Socks off

Clever, metatextual movies don’t have to be intellectual or gnomic: sometimes they can just be hella entertaining. The most obvious way in which this occurs is through generic playfulness, which is the beating heart of Knives Out: ‘this is a murder mystery’ is written through it like the name of a seaside resort through a stick of rock. Almost every scene and every shot produces ironic traction against any given murder mystery each viewer may have seen or read, and against the sum corpus of all murder mysteries. This is not to say that Rian Johnson’s film is unremittingly arch and knowing, just that there is a constant uncertainty as to whether the audience’s generic expectations will be satisfied, or exploited to misdirect them. Fun is poked at every facet of the genre, but it is affectionate fun.

Within this tissue of generic conventions and stylistic types, Johnson’s screenplay puts surprisingly plausible words in his characters’ mouths. Although the central set-up calls for certain kinds of privileged character, director and actors do the imaginative work to construct concrete and three-dimensional versions of the people their social context might produce. Ana de Armas’s ingénue feels like an everywoman, carrying the audience’s identification into the heart of the narrative by means of an entirely tenable background and character—despite also being given the ludicrous structural mechanism of vomiting every time she lies. The only character that isn’t really rounded out at all is Daniel Craig’s southern gentleman-detective, Benoit Blanc—his detailing is entirely drawn from the operational lore of cinema, but it’s all the better for it. His is a charismatic performance which continually dances around generic expectation: without being remotely shambling or Columbo-esque, he hovers indeterminately on an elusive boundary between elegant brilliance and fantasist buffoonery, and it is left until one of the final scenes to collapse this wave-function.

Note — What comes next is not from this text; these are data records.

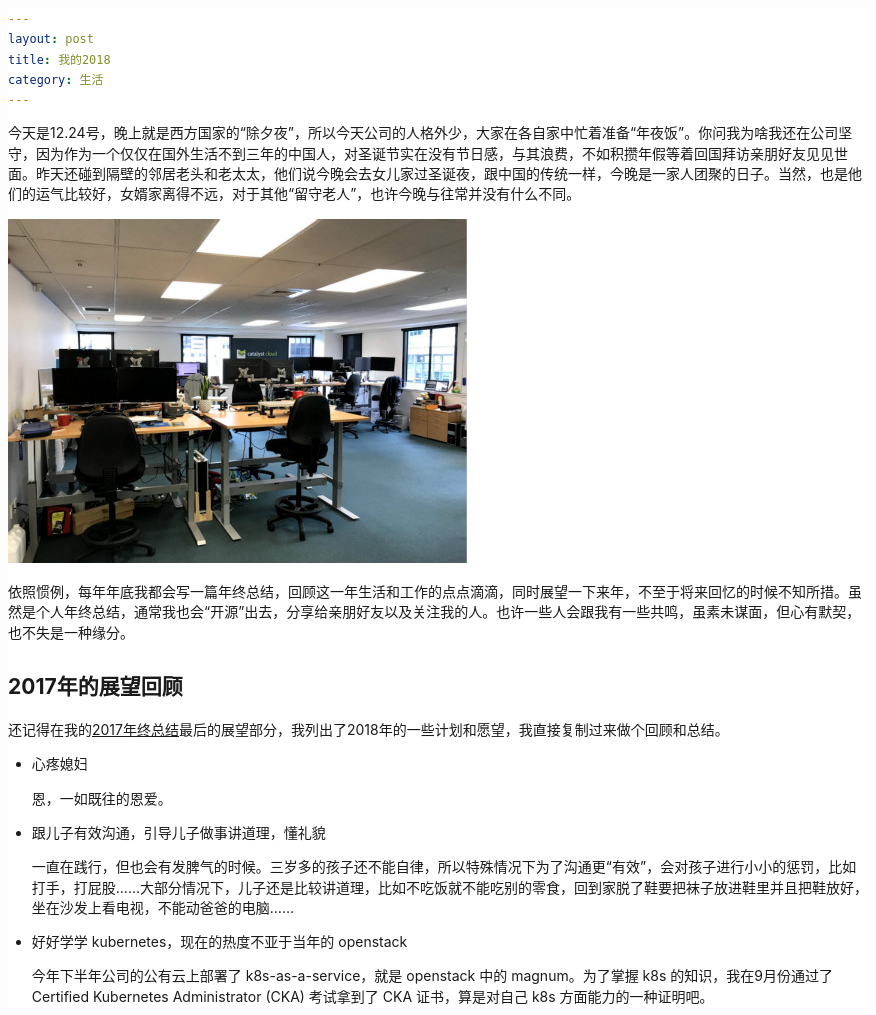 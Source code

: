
 ```yaml
---
layout: post
title: 我的2018
category: 生活
---
```


今天是12.24号，晚上就是西方国家的“除夕夜”，所以今天公司的人格外少，大家在各自家中忙着准备“年夜饭”。你问我为啥我还在公司坚守，因为作为一个仅仅在国外生活不到三年的中国人，对圣诞节实在没有节日感，与其浪费，不如积攒年假等着回国拜访亲朋好友见见世面。昨天还碰到隔壁的邻居老头和老太太，他们说今晚会去女儿家过圣诞夜，跟中国的传统一样，今晚是一家人团聚的日子。当然，也是他们的运气比较好，女婿家离得不远，对于其他“留守老人”，也许今晚与往常并没有什么不同。

![](/images/2018-12-24-2018-summary/company.jpg)

依照惯例，每年年底我都会写一篇年终总结，回顾这一年生活和工作的点点滴滴，同时展望一下来年，不至于将来回忆的时候不知所措。虽然是个人年终总结，通常我也会“开源”出去，分享给亲朋好友以及关注我的人。也许一些人会跟我有一些共鸣，虽素未谋面，但心有默契，也不失是一种缘分。

## 2017年的展望回顾

还记得在我的[2017年终总结](https://lingxiankong.github.io/2018-01-01-2017-summary.html)最后的展望部分，我列出了2018年的一些计划和愿望，我直接复制过来做个回顾和总结。

- 心疼媳妇

  恩，一如既往的恩爱。

- 跟儿子有效沟通，引导儿子做事讲道理，懂礼貌

  一直在践行，但也会有发脾气的时候。三岁多的孩子还不能自律，所以特殊情况下为了沟通更“有效”，会对孩子进行小小的惩罚，比如打手，打屁股……大部分情况下，儿子还是比较讲道理，比如不吃饭就不能吃别的零食，回到家脱了鞋要把袜子放进鞋里并且把鞋放好，坐在沙发上看电视，不能动爸爸的电脑……

- 好好学学 kubernetes，现在的热度不亚于当年的 openstack

  今年下半年公司的公有云上部署了 k8s-as-a-service，就是 openstack 中的 magnum。为了掌握 k8s 的知识，我在9月份通过了 Certified Kubernetes Administrator (CKA) 考试拿到了 CKA 证书，算是对自己 k8s 方面能力的一种证明吧。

The film is specifically a country-house mystery, in which a closed circle of suspects are gathered together in and around the narrative and dramatic device of an enclosing edifice. In this case the house is neither isolated nor sealed, but it is the structural core of the setting nevertheless, and it is the characters’ presence there at a particular time that defines the circle of suspicion. In some such stories the house is a barely distinguished backdrop, but in this case it’s a character in its own right. Its interior design was attended to with great care, and displays a wonderful combination of early twentieth-century cosiness and appalling failures of taste. The victim is the house’s owner, a successful mystery writer, which accounts for the bizarre knife sculpture, but most of it just looks like someone was having fun.

So far, so silly. None of this will make Knives Out sound like a profound or groundbreaking picture, and indeed it’s not: it’s predicated entirely on picking over some of the most well-cultivated ground in the cinematic canon, and if it has anything much to tell us it’s something about films, not life. So without seeing it, it’s probably hard to understand just how good this movie is. The way its characters are articulated in and through its convoluted plot; the way dialogue and drama are simultaneously plausible and delightfully generic; the visual design and cinematography, both sumptuous and instrumental, serving and reinforcing the atmosphere and tension. Every aspect is crafted to an unusual degree of precision, and judged carefully for its contribution to the whole. Anyone who’s not much interested in murder mysteries will probably still be entertained by Johnson’s take on them, and anyone who likes films will almost certainly have their socks knocked off by this one.

3 Comments

  1. “Clever, metatextual movies don’t have to be intellectual or gnomic: sometimes they can just be hella entertaining. The most obvious way in which this occurs is through generic playfulness, which is the beating heart of Knives Out” – LOVE this (and thanks for teaching me the word ‘gnomic.’) I actually just wrote something that works around a similar premise. That the best creative work must contain a degree of self-awareness and humor. It’s nearly–though not totally–impossible to consistently create good work that has no sense of humor about itself. It’s why I thought Rian Johnson’s Star Wars movie was by far the best of the 3 new ones. Somehow I find myself in the minority in this opinion.

    1. I’d have to rewatch them to say which new SW I liked best—they’ve kind of melded together in my brain. The word ‘gnomic’ is a favourite of mine, it’s right up there with ‘palimpsest’!

  2. Spoiler alert: none of the new SW movies are that great, though Last Jedi is, in my opinion, the only one that evinces any sense of authorial voice or individual style. I suppose you could say the other two are but…palimpsests…of the 6 previous movies and countless fans’ emotional and mental projections (could you say that? ‘Palimpsest’ – another tough to wield new word!)